Mais um técnico, mais uma demissão: Maringá FC troca de comandante pela terceira vez em pouco mais de um ano

O Maringá FC anunciou na tarde desta segunda-feira (10) a demissão do técnico Moisés Egert. A decisão veio um dia após a derrota por 3 a 0 para o Amazonas, em casa, que tirou o time do G-8 e jogou o Dogão para a 11ª colocação da Série C, com 23 pontos, restando apenas três rodadas para o fim da primeira fase.

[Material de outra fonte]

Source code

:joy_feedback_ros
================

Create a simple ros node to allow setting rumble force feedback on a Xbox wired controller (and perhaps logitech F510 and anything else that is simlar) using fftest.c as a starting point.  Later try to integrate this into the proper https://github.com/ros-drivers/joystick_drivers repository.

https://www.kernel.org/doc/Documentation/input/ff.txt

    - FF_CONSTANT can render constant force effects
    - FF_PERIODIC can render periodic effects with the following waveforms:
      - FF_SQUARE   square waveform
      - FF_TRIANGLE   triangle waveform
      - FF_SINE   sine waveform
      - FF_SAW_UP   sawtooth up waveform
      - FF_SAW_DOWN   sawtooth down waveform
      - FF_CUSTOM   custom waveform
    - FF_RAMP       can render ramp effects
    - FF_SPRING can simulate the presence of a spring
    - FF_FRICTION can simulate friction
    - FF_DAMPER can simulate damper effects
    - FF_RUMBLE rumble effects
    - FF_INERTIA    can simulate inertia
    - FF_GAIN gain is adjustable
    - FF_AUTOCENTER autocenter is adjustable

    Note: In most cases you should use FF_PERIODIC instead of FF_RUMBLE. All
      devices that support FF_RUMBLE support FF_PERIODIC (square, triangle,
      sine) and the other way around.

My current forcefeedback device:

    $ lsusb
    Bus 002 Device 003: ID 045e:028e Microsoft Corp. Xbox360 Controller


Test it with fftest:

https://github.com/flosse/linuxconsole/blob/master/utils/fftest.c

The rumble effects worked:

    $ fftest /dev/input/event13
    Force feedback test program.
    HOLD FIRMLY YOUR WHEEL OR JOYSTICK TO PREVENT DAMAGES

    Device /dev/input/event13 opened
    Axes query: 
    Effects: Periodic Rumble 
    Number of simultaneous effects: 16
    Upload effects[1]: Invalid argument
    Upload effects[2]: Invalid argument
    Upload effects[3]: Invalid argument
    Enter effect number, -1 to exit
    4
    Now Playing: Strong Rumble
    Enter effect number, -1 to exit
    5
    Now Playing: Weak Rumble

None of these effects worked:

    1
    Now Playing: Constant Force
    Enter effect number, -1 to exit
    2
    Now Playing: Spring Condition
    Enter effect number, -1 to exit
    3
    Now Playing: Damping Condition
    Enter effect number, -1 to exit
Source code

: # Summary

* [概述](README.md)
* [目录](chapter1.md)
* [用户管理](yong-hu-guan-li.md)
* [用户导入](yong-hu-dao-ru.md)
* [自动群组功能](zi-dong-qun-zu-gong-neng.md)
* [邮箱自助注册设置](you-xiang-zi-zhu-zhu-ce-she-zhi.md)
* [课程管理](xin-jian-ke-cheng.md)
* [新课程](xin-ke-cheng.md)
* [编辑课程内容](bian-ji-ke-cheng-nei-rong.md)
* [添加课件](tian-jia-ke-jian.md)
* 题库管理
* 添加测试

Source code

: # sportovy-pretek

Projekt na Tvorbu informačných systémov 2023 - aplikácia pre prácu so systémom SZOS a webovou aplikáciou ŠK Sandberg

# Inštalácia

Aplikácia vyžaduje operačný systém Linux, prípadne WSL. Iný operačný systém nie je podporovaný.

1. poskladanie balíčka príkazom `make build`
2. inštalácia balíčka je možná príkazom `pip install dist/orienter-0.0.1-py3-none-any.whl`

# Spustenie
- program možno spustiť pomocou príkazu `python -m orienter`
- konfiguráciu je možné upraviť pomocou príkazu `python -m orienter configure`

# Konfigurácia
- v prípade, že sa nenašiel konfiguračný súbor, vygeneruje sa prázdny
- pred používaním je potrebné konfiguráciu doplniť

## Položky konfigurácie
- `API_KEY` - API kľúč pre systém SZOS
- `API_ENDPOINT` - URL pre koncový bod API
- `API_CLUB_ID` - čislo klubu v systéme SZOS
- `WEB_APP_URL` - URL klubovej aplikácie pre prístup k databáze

Egert chegou ao clube após o Campeonato Paranaense e comandou o time em 18 partidas, com oito vitórias, cinco empates e cinco derrotas – aproveitamento de 53%. Foi eliminado na terceira fase da Copa do Brasil pelo Goiás e agora deixa o cargo na reta final da competição mais importante do ano.

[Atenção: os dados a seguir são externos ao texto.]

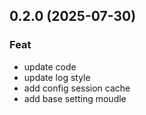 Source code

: ## 0.2.0 (2025-07-30)

### Feat

- update code
- update log style
- add config session cache
- add base setting moudle
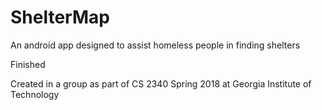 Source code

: # ShelterMap
An android app designed to assist homeless people in finding shelters

Finished

Created in a group as part of CS 2340 Spring 2018 at Georgia Institute of Technology
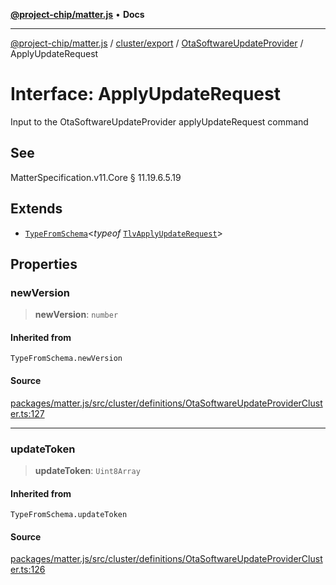 [**@project-chip/matter.js**](../../../../../README.md) • **Docs**

***

[@project-chip/matter.js](../../../../../modules.md) / [cluster/export](../../../README.md) / [OtaSoftwareUpdateProvider](../README.md) / ApplyUpdateRequest

# Interface: ApplyUpdateRequest

Input to the OtaSoftwareUpdateProvider applyUpdateRequest command

## See

MatterSpecification.v11.Core § 11.19.6.5.19

## Extends

- [`TypeFromSchema`](../../../../../tlv/export/README.md#typefromschemas)\<*typeof* [`TlvApplyUpdateRequest`](../README.md#tlvapplyupdaterequest)\>

## Properties

### newVersion

> **newVersion**: `number`

#### Inherited from

`TypeFromSchema.newVersion`

#### Source

[packages/matter.js/src/cluster/definitions/OtaSoftwareUpdateProviderCluster.ts:127](https://github.com/project-chip/matter.js/blob/7a8cbb56b87d4ccf34bec5a9a95ab40a1711324f/packages/matter.js/src/cluster/definitions/OtaSoftwareUpdateProviderCluster.ts#L127)

***

### updateToken

> **updateToken**: `Uint8Array`

#### Inherited from

`TypeFromSchema.updateToken`

#### Source

[packages/matter.js/src/cluster/definitions/OtaSoftwareUpdateProviderCluster.ts:126](https://github.com/project-chip/matter.js/blob/7a8cbb56b87d4ccf34bec5a9a95ab40a1711324f/packages/matter.js/src/cluster/definitions/OtaSoftwareUpdateProviderCluster.ts#L126)
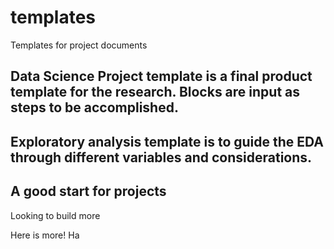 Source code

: # templates
Templates for project documents

## Data Science Project template is a final product template for the research. Blocks are input as steps to be accomplished.

## Exploratory analysis template is to guide the EDA through different variables and considerations.
## A good start for projects
Looking to build more

Here is more!  Ha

A pergunta que fica, porém, é a mesma que já rondava o clube nas duas últimas trocas: será que o problema é apenas o técnico?
Padrão repetido
Nos últimos 13 meses, o Maringá já trocou de técnico três vezes. Jorge Castilho, o mais vitorioso da história do clube, foi demitido em julho de 2025, após um jejum de 11 jogos sem vencer. Ele estava no cargo desde 2021, acumulava 148 jogos, 70 vitórias e três finais de Campeonato Paranaense. Foi o responsável pelo acesso à Série C e por vitórias históricas, como contra o Flamengo na Copa do Brasil.
Mesmo assim, a diretoria optou por encerrar o ciclo. A justificativa: os resultados não vinham. Castilho saiu com o time na 13ª posição, com 16 pontos, dois acima da zona de rebaixamento.
Veio Rodrigo Chipp. O técnico chegou em agosto de 2025, comandou o time em 12 partidas, com seis vitórias, quatro empates e duas derrotas (aproveitamento de 61%). Ficou até fevereiro de 2026, quando foi demitido após o Maringá fracassar no Paranaense, não conseguir avançar às quartas de final e precisar disputar o descenso.
Agora, Egert é o terceiro a cair no mesmo período. Foram três técnicos, três estilos, três tentativas. E o time segue patinando.
Os números da instabilidade
Enquanto Castilho teve tempo e construiu um trabalho reconhecido, Chipp e Egert tiveram mandatos curtos, 12 e 18 jogos, respectivamente. A média de permanência dos últimos dois técnicos é inferior a seis meses.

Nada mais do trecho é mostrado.